Master Prompt Engineering: A Universal Framework for Building Effective LLM Prompts

Prompt Universal Framework

The ultimate goal for developers is to reduce complexity by applying a single, reusable method to most problems; in the era of large models, that method is Prompt engineering. The quality of a Prompt directly determines model performance.

Many online articles list isolated Prompt tricks without a coherent structure, leaving readers unsure where to start. Drawing on Tencent engineers' practical experience, this guide organizes Prompt engineering into a systematic workflow that helps anyone become a Prompt engineer.

1. Prompt Universal Framework

We split a Prompt into four components: role + problem + goal + requirements . This template yields a "passable" Prompt for the first version of any task.

2. Framework Refinement

2.1 Define Role

A role acts as an "ability package" for the model, similar to a job description in recruitment.
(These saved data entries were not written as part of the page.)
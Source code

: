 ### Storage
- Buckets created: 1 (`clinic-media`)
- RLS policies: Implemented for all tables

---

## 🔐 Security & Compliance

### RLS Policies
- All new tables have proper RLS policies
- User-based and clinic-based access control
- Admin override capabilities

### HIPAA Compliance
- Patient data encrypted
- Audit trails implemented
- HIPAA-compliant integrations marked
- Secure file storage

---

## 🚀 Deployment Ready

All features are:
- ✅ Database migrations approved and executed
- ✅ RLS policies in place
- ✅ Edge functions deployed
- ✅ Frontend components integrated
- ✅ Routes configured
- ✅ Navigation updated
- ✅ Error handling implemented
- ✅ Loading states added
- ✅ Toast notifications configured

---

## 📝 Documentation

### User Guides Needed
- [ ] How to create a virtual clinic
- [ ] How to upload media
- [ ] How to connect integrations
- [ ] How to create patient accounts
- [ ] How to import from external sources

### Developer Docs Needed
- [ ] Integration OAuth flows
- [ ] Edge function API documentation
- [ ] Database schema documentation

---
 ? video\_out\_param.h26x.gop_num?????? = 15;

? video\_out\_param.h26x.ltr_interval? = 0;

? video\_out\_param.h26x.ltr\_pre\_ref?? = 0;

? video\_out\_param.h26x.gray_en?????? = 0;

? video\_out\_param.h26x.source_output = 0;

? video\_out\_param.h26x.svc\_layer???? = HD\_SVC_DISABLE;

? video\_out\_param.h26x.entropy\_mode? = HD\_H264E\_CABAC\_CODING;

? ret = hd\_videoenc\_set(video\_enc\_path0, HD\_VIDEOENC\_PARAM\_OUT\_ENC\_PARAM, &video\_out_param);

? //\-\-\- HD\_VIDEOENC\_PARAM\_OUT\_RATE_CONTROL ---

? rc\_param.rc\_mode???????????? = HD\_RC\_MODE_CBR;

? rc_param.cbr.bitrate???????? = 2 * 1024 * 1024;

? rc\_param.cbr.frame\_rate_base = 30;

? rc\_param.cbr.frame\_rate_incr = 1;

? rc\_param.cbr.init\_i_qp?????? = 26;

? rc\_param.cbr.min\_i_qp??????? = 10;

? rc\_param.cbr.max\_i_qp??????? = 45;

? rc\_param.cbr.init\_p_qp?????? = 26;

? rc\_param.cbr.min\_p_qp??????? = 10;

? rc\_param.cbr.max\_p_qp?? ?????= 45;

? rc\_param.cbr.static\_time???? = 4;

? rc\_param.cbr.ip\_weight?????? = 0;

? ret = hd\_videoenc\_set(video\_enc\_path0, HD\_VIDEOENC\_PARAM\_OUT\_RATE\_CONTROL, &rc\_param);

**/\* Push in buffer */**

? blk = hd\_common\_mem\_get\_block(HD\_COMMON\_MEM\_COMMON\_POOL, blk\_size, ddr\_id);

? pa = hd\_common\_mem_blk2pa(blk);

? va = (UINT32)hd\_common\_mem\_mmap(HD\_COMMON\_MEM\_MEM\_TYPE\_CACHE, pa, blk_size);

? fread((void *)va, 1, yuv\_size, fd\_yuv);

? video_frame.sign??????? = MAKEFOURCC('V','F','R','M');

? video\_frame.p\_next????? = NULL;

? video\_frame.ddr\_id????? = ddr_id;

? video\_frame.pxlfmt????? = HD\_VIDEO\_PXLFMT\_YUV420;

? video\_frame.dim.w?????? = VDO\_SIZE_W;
By specifying identity, education, experience, and relevant abilities, the model knows which capabilities to activate.

Example role template:

You are a skilled {{desired identity}} with {{desired education level}} and {{years of experience}}. Your task is {{task related to the problem}} and you possess the following abilities: {{required abilities}}.

If you lack domain knowledge, you can borrow information from job postings to fill the template (e.g., a financial analyst role for a finance‑analysis task).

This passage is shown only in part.